O mecanismo prevê a monetização da área virtual que um imóvel poderia construir e sua transferência para outra edificação que apresente limitação de construção. Numa cidade que, recorrentemente, aprova leis para regularização de imóveis, a lei precisará enfrentar o legislativo. “O potencial, para dar certo, tem que ser o mecanismo para a regularização. Se tiver sempre uma nova ferramenta, ele pode cair em desuso”, reconhece Fabrício. “Esse descompasso gerou uma discussão muito grande. Não tem nada definido no sentido de que a Câmara Municipal tenha ciência de que não pode criar outras leis. O potencial precisa funcionar para que todos entendam que esse é um caminho que funciona.
“O potencial, para dar certo, tem que ser o mecanismo para a regularização.
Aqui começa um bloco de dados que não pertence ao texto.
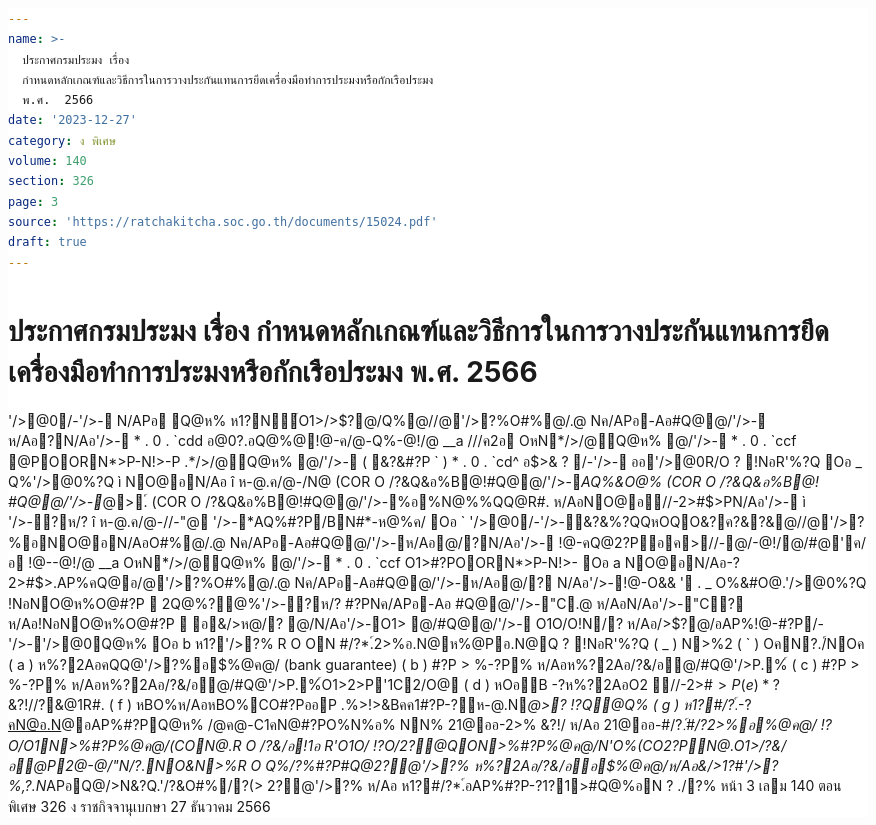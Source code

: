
 ```yaml
---
name: >-
  ประกาศกรมประมง เรื่อง
  กำหนดหลักเกณฑ์และวิธีการในการวางประกันแทนการยึดเครื่องมือทำการประมงหรือกักเรือประมง
  พ.ศ.  2566
date: '2023-12-27'
category: ง พิเศษ
volume: 140
section: 326
page: 3
source: 'https://ratchakitcha.soc.go.th/documents/15024.pdf'
draft: true
---
```


# ประกาศกรมประมง เรื่อง กำหนดหลักเกณฑ์และวิธีการในการวางประกันแทนการยึดเครื่องมือทำการประมงหรือกักเรือประมง พ.ศ.  2566

'/>@0/-'/>- N/APอ Q@ห% ห1?N์O1>/>$?@/Q%@//@'/>?%O#%@/.@ Nค/APอ-Aอ#Q@@/'/>- ห/Aอ?N/Aอ'/>- * . 0 . `cdd อ@0?.อQ@%@!@-ค/@-Q%-@!/@ __a ///ค2อ OหN*/>/@Q@ห% @/'/>- * . 0 . `ccf @POORN*>P-N!>-P .*/>/@Q@ห% @/'/>- ( &?&#?P ` ) * . 0 . `cd^ อ$>& ? /-'/>- ออ'/>@0R/O ? !NอR'%?Q Oอ _ Q%'/>@0%?Q ì NO@อN/Aอ î ห-@.ค/@-/N@ (COR O /?&Q&อ%B@!#Q@@/'/>-*AQ%&O@% (COR O /?&Q&อ%B@! #Q@@/'/>-*@>.์ (COR O /?&Q&อ%B@!#Q@@/'/>-%อ%N@%%QQ@R#. ห/AอNO@อ//-2>#$>PN/Aอ'/>- ì '/>-?ห/? î ห-@.ค/@-//-"@ '/>-*AQ%#?P/BN#*-ห@%ค/ Oอ ` '/>@0/-'/>-&?&%?QQหOQO&?ค?&?&@//@'/>?%อNO@อN/AอO#%@/.@ Nค/APอ-Aอ#Q@@/'/>-ห/Aอ@/?N/Aอ'/>- !@-คQ@2?Pอค>//-@/-@!/@/#@'ค/อ !@--@!/@ __a OหN*/>/@Q@ห% @/'/>- * . 0 . `ccf O1>#?POORN*>P-N!>- Oอ a NO@อN/Aอ-?2>#$>.AP%คQ@อ/@'/>?%O#%@/.@ Nค/APอ-Aอ#Q@@/'/>-ห/Aอ@/? N/Aอ'/>-!@-O&& ' . _ O%&#O@.'/>@0%?Q !NอNO@ห%O@#?P  2Q@%?@%'/>-?ห/? #?PNค/APอ-Aอ #Q@@/'/>-"C.@ ห/AอN/Aอ'/>-"C? ห/Aอ!NอNO@ห%O@#?P  อ&/>ห@/? @/N/Aอ'/>-O1> @/#Q@@/'/>- O1O/O!N/? ห/Aอ/>$?@/อAP%!@-#?P/-'/>-'/>@0Q@ห% Oอ b ห1?'/>?% R O ON #/?*.์2>%อ.N@ห%@Pอ.N@Q ? !NอR'%?Q ( _ ) N>%2 ( ` ) OคN?./์NOค ( a ) ห%?2AอคQQ@'/>?%อ$%@ค@/ (bank guarantee) ( b ) #?P > %-?P% ห/Aอห%?2Aอ/?&/อ@/#Q@'/>P.%์ ( c ) #?P > %-?P% ห/Aอห%?2Aอ/?&/อ@/#Q@'/>P.%์O1>2>P'1C2/O@ ( d ) หOอB -?ห%?2AอO2 //-2>#$>P ( e ) *?%$&?!//?&@1R#. ( f ) หBO%ห/AอหBO%CO#?PออP .%>!>&Bคค1#?P-?ห-@.N*@>? !?Q@Q% ( g ) ห1?#/?*.์-?คN@อ.N@อAP%#?PQ@ห% /@ค@-C1คN@#?PO%N%อ% NN% 21@ออ-2>% &?!/ ห/Aอ 21@ออ-#/?*.์#/?2>%อ$%@ค@/N*APอ@/N1!/O1>2ห/์@/N1!/ Q&/?&N>%)@'/>Q@$%@ค@/ !?O/O1N>%#?P$%@ค@/N'O%(CON@.O1>$%@ค@/(CON@.R O /?&/อ!1อ R'O1O/ !?O/2?@QON>%#?P$%@ค@/ N'O%(COออ!?O/ NOค#?P$%@ค@/N'O%(CO2?PN@.O1>/?&/อ@P2@-@/"N/?.NO&N>%R O Q%/?%#?P#Q@2?@'/>?% ห%?2Aอ/?&/ออ$%@ค@/ห/Aอ&/>1?#'/>?%,?.N*APอQ@/>N&?Q.'/?&O#%/?(> 2?@'/>?% ห/Aอ ห1?#/?*.์อAP%#?P-?1?1>#Q@%อN ? ./?% หน้า 3 เลม 140 ตอนพิเศษ 326 ง ราชกิจจานุเบกษา 27 ธันวาคม 2566
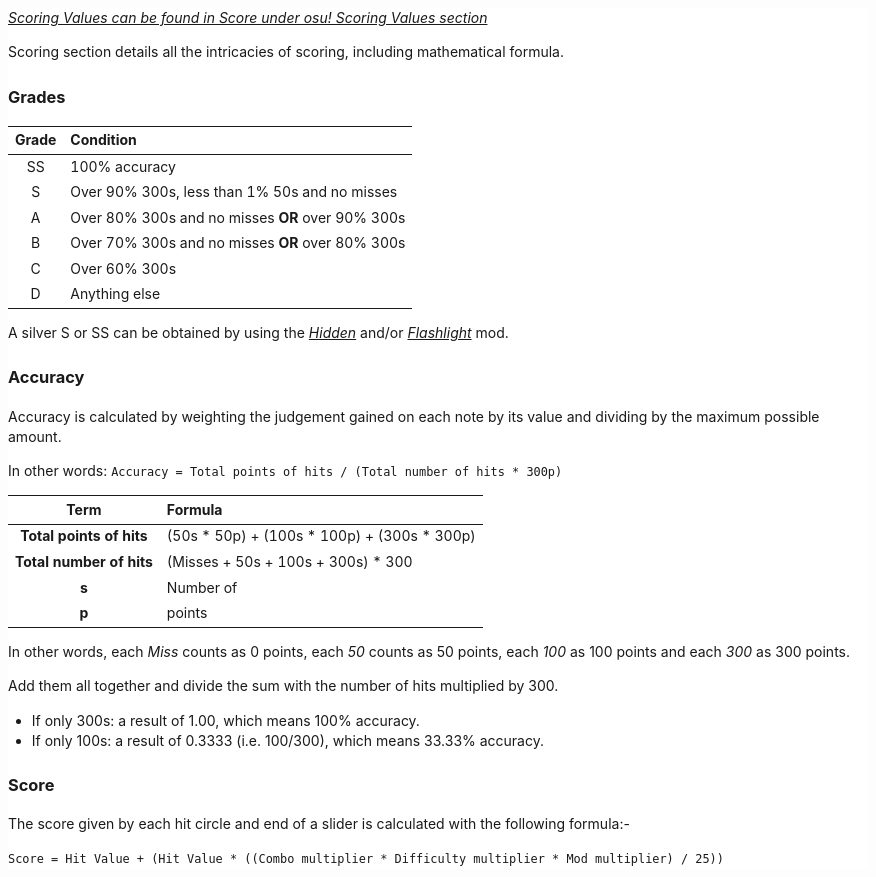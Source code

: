 *[Scoring Values can be found in Score under osu! Scoring Values section](/wiki/Score/#osu "more info can be found on Score under osu! Scoring Values")*

Scoring section details all the intricacies of scoring, including mathematical formula.

### Grades

| Grade | Condition                                        |
|:-----:|:------------------------------------------------ |
|  SS   | 100% accuracy                                    |
|   S   | Over 90% 300s, less than 1% 50s and no misses    |
|   A   | Over 80% 300s and no misses **OR** over 90% 300s |
|   B   | Over 70% 300s and no misses **OR** over 80% 300s |
|   C   | Over 60% 300s                                    |
|   D   | Anything else                                    |

A silver S or SS can be obtained by using the *[Hidden](/wiki/Game_Modifiers "more info can be found on Game Modifiers under Hidden")* and/or *[Flashlight](/wiki/Game_Modifiers "more info can be found on Game Modifiers under Flashlight")* mod.

### Accuracy

Accuracy is calculated by weighting the judgement gained on each note by its value and dividing by the maximum possible amount.

In other words: `Accuracy = Total points of hits / (Total number of hits * 300p)`

|           Term           | Formula                                       |
|:------------------------:|:--------------------------------------------- |
| **Total points of hits** | (50s * 50p) + (100s * 100p) + (300s * 300p) |
| **Total number of hits** | (Misses + 50s + 100s + 300s) * 300            |
|          **s**           | Number of                                     |
|          **p**           | points                                        |

In other words, each *Miss* counts as 0 points, each *50* counts as 50 points, each *100* as 100 points and each *300* as 300 points.

Add them all together and divide the sum with the number of hits multiplied by 300.

- If only 300s: a result of 1.00, which means 100% accuracy.
- If only 100s: a result of 0.3333 (i.e. 100/300), which means 33.33% accuracy.

### Score

The score given by each hit circle and end of a slider is calculated with the following formula:-

`Score = Hit Value + (Hit Value * ((Combo multiplier * Difficulty multiplier * Mod multiplier) / 25))`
Se tiver sempre uma nova ferramenta, ele pode cair em desuso”, Fabrício Fernandes, historiador da Divisão de Patrimônio Cultural da Funalfa
Em nota, a assessoria de comunicação da Prefeitura afirma que o Poço Rico recebe manutenção constante, com serviço de tapa-buracos, recapeamento asfáltico, poda de árvores, varrição semanal em ruas de maior movimento, capina e retirada de descartes irregulares. “No início da Rua Cel. Delfino Nonato de Faria, no Bairro Poço Rico, existe um ponto de bota-fora irregular. Somente neste ano de 2019, foram retirados cerca de 180 toneladas de lixo e entulho. O Demlurb já limpou 15 vezes o local somente em 2019”, ressalta a nota, que também afirma existir uma abordagem social de moradores em situação de rua, orientando e encaminhado aos serviços municipais. “Uma nova ação de abordagem social está agenda para a próxima terça-feira, 8, às 14:30, na Rua da Bahia.”
Atualização: Esta reportagem foi atualizada no dia 8 de outubro, às 14h25, com a correção do nome de Carine Muguet, historiadora da Divisão de Patrimônio Cultural da Funalfa.